Do you like the first one, any comments?


----------



## nanette37 (Feb 1, 2010)

they are adorable! :love1


----------



## moustress (Sep 25, 2009)

The third one is a very interesting looking mousie.


----------



## The Boggit keeper (Mar 5, 2010)

I think the first mousie looks a poppet, especially if it's got a nice temperament.


----------



## Mymouse (Jul 2, 2010)

The Boggit keeper said:


> I think the first mousie looks a poppet, especially if it's got a nice temperament.
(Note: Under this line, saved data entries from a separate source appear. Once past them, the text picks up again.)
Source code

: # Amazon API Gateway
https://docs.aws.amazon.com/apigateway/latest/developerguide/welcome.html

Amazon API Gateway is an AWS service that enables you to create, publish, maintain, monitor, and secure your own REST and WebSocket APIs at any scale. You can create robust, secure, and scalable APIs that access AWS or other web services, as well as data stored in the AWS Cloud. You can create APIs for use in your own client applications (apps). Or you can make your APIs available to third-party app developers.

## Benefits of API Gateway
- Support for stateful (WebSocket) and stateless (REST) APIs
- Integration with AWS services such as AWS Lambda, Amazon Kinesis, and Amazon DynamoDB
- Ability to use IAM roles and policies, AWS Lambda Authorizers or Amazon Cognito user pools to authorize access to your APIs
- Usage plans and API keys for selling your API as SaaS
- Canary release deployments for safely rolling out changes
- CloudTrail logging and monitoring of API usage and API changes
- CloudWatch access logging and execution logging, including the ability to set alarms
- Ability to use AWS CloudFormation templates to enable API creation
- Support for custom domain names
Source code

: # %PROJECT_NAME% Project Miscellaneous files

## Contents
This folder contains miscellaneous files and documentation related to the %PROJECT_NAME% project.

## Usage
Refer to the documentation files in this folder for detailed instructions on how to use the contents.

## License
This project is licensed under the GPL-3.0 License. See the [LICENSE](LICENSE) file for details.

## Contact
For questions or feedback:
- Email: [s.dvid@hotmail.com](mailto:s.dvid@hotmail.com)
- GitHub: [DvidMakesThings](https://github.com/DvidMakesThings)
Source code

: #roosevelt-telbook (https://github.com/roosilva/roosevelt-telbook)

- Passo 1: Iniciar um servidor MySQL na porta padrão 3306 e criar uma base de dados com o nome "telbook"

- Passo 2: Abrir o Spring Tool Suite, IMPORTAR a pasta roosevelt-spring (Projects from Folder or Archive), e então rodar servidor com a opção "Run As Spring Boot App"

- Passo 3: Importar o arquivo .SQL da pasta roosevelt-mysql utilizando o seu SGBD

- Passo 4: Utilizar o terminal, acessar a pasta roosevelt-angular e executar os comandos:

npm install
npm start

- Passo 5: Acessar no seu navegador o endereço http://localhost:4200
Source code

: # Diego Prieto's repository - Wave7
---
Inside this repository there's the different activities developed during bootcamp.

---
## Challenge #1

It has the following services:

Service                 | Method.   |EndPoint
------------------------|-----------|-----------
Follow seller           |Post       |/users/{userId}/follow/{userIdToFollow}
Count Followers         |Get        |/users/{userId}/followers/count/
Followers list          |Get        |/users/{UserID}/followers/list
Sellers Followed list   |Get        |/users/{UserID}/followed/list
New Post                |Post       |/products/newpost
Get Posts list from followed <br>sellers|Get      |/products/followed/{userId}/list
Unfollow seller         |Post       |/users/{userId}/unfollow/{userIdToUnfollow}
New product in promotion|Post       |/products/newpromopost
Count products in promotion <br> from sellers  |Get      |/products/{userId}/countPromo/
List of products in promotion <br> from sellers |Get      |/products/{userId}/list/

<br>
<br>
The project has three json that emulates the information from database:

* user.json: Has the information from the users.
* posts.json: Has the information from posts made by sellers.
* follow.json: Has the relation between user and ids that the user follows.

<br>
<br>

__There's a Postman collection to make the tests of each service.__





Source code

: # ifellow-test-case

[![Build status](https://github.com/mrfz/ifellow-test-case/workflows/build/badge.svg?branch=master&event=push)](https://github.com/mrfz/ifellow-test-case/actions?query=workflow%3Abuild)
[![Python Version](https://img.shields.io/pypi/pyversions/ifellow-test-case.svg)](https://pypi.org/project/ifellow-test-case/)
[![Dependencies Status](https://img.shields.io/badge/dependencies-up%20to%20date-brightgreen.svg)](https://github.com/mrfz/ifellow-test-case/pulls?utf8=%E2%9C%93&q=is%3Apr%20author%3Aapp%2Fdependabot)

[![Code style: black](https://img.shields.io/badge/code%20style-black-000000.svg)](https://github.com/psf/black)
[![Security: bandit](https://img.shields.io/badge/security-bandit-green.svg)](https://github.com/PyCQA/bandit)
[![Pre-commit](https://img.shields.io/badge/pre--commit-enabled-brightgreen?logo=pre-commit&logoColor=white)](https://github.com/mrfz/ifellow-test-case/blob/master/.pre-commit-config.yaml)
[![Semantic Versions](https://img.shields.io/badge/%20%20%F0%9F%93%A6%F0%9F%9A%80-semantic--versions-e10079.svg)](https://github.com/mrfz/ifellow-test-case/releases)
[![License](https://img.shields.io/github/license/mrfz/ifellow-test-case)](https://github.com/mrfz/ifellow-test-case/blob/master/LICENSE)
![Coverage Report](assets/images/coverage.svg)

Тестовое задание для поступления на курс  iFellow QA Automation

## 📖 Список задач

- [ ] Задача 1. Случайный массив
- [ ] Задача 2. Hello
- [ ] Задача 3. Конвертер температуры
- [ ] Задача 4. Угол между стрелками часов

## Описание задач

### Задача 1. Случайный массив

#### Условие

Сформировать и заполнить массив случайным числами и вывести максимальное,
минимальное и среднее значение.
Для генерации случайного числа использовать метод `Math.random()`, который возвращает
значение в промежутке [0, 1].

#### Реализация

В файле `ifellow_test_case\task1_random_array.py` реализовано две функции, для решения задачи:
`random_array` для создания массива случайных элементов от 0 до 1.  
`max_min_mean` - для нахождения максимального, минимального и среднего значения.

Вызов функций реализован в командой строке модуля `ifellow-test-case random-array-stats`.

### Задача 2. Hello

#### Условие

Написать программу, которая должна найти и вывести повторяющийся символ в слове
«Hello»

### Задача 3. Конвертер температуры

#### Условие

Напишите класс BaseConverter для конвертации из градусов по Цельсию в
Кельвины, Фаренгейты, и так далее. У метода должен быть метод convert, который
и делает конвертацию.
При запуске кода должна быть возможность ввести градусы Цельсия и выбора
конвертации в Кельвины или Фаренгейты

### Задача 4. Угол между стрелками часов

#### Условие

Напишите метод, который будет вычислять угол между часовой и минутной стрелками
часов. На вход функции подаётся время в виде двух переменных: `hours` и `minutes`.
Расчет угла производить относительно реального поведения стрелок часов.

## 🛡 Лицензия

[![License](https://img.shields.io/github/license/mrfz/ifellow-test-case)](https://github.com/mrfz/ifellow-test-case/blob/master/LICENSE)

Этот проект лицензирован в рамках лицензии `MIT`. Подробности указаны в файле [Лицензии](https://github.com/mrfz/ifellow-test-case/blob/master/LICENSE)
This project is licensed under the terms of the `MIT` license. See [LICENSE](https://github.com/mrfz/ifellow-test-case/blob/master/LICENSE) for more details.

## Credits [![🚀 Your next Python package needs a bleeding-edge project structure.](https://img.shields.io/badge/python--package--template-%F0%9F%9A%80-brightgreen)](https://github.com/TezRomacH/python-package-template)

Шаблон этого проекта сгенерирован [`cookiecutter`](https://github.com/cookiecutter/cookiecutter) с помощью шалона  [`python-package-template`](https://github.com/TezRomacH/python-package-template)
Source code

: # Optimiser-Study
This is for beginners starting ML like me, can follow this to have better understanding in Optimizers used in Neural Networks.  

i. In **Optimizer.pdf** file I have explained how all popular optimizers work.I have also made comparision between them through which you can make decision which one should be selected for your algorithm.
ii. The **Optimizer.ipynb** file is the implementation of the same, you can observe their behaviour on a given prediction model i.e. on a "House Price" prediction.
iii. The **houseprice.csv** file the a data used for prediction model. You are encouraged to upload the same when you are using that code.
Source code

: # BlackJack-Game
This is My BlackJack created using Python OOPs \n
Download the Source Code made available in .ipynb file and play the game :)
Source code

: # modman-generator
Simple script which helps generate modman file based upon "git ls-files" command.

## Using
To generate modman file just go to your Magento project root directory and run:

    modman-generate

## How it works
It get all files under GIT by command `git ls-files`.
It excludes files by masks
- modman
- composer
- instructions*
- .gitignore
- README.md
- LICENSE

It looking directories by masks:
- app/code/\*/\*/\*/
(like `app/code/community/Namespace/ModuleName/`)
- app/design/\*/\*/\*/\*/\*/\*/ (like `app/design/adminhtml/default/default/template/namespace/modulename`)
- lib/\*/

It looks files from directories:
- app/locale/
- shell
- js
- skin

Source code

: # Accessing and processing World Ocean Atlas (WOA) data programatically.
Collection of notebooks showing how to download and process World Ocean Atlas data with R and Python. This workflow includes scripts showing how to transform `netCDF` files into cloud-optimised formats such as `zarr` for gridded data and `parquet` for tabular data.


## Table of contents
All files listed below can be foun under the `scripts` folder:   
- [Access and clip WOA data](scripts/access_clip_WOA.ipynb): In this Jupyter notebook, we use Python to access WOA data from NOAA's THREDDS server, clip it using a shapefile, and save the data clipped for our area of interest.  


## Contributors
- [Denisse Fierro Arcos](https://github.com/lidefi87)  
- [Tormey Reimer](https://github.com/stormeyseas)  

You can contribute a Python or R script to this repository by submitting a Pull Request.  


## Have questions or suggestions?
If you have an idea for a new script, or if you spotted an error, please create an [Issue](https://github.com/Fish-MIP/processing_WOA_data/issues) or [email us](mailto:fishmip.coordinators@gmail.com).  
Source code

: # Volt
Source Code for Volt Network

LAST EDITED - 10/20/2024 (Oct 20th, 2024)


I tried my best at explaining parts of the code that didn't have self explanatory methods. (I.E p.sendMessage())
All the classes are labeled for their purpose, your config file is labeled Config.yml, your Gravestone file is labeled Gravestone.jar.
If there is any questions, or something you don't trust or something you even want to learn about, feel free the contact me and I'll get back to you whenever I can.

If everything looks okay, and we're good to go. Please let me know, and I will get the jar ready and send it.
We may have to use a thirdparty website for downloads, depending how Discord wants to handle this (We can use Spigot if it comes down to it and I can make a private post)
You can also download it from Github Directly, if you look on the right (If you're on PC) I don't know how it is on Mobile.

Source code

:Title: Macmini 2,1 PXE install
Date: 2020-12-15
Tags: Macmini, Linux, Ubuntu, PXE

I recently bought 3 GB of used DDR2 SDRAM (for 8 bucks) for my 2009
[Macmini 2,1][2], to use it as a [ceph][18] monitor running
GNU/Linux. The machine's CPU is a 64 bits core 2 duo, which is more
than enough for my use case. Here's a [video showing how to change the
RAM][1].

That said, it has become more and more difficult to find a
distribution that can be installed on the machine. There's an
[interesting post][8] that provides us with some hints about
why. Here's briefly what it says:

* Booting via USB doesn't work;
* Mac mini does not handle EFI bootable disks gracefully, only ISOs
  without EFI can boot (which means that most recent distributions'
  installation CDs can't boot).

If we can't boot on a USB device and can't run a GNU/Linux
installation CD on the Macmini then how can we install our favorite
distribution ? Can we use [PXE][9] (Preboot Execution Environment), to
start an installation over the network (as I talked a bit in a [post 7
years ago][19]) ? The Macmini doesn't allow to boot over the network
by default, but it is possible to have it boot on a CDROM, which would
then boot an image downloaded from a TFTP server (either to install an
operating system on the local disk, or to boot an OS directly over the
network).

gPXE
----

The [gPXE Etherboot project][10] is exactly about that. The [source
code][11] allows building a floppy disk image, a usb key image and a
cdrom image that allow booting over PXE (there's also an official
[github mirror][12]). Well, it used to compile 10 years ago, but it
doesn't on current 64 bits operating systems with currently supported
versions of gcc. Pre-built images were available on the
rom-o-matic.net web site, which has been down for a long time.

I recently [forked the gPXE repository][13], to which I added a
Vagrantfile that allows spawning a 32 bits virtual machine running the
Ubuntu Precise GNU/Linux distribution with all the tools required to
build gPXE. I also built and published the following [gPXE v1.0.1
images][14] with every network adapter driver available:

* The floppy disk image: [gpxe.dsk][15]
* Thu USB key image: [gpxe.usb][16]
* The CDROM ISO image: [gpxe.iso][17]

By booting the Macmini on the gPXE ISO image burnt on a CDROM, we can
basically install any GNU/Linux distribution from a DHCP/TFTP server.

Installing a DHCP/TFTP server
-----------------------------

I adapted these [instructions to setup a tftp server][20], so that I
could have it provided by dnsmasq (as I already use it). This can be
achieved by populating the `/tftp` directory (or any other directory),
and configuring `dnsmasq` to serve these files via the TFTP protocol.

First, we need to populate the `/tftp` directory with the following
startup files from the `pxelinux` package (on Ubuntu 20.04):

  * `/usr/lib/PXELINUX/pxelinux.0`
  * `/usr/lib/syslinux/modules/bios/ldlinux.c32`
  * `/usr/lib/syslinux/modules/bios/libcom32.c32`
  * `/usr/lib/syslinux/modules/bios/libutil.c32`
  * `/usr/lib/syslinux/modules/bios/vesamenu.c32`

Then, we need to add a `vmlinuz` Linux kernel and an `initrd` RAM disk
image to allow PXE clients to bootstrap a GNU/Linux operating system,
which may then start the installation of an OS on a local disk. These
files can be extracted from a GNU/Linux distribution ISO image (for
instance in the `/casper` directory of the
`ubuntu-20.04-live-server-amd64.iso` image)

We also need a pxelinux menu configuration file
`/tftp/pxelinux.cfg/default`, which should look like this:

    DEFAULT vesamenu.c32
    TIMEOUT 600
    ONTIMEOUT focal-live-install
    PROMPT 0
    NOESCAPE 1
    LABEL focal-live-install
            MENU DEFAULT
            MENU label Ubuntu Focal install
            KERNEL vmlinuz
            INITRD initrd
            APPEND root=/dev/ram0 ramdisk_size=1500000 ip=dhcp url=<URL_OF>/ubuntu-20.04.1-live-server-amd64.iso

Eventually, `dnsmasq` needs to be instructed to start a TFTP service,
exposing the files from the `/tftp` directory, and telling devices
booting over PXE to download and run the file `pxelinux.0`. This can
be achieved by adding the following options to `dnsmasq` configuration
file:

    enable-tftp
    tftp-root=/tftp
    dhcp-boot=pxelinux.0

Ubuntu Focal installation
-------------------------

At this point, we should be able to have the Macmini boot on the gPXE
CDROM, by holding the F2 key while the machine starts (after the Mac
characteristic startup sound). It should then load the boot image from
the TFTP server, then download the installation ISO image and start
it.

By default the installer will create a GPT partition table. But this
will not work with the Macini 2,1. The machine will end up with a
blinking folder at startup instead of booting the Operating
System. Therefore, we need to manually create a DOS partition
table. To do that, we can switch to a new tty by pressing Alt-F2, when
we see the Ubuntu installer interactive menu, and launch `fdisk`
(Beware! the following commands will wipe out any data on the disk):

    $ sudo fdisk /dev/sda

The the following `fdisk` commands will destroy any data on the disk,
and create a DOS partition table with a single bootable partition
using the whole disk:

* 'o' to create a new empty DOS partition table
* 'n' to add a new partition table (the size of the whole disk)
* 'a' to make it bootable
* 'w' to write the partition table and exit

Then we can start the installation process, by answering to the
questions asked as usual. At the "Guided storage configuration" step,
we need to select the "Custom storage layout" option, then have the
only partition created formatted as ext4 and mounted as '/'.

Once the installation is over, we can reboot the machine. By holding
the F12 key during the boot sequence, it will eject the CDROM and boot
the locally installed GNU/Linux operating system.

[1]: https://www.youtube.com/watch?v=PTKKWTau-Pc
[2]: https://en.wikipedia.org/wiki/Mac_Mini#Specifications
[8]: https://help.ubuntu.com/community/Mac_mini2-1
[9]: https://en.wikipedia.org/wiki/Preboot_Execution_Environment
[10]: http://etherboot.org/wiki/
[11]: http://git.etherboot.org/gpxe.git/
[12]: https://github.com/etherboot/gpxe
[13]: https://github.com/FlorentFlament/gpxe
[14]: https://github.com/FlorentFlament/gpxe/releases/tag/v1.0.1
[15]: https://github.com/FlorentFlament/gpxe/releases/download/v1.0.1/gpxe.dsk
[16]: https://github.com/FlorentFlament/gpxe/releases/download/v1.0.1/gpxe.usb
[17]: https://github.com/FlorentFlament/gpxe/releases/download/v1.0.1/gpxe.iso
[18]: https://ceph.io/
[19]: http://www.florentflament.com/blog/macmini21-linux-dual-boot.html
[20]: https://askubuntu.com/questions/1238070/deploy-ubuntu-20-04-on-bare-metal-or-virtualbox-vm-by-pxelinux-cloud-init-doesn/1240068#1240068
What does ,,a poppet" mean? :mrgreen:


----------



## moustress (Sep 25, 2009)

I think it means 'a sweet little playmate'? I think that one is the most adorable of the three.


----------



## The Boggit keeper (Mar 5, 2010)

Mymouse said:


> The Boggit keeper said:
> 
> 
> > I think the first mousie looks a poppet, especially if it's got a nice temperament.
> ...


 I used "Poppet" to mean seems like a real sweetie,the mousie just had that not too timid,interested in it's surroundings sort of look about it. Sorry.


----------



## miss.understood (Apr 20, 2010)

super cute xx


----------



## windyhill (Jan 19, 2010)

Cute!


----------



## Mymouse (Jul 2, 2010)

Thank you all  and thank you moustress and The Boggit keeper for the explaination. I must take more photos of adult mice when I get them, would like to know what you expert mice people (who know mice and standard of mice) think of them, interested in knowing where the mice here are at breeding wise compaired to the world. I know we must not have mice that are like show mice but may be we have some good things here. 
We did have very much vaerity in color and fur (not sure now, just started this hobby again after a brake). Long and short coat, satin and normal coat, spotted once, tricolor, banded, black and tan and also strangely spotted once for ex. dark body and white head or half of the head white and sometimes their rump a little white. 
I think the orginal mouses here were lab mice but then colored mice were imported many years ago. I have been reading up on mice color standards and I think the black and tan were quite nice in color here and had quite nice satin white. But the body shape may be not up to your standards? Do you know the weight of your mice as adults?

The last mousie on the picture is more timid than the other once but I can still hold her and the fourth one is the most timid (she is white with one tiny black spot on her back and black eyes), I can hold he but she is afraid although she doen´s jump from me. She is kind of funny, runs to the food, takes one pieace and runs with it to either a house or into the exercise wheel and eats it there where she´s safe :mrgreen:


----------



## Mymouse (Jul 2, 2010)

Funny thing, the most timid mouse actually is quite tame now, without me handling it so much. I thought that she would be impossible for breeding because I thougth she was the most timid, but now she is much better and not so stressed without me doing anything really. Perhaps it was just her age. Only thing I am concerned about is that she is all white with black eyes but she has a black spot on her back....which is not ideal. I am thinking if that would make trouble for breeding BEWs? It´s really small marking, smaller than her eyes. :mrgreen:


----------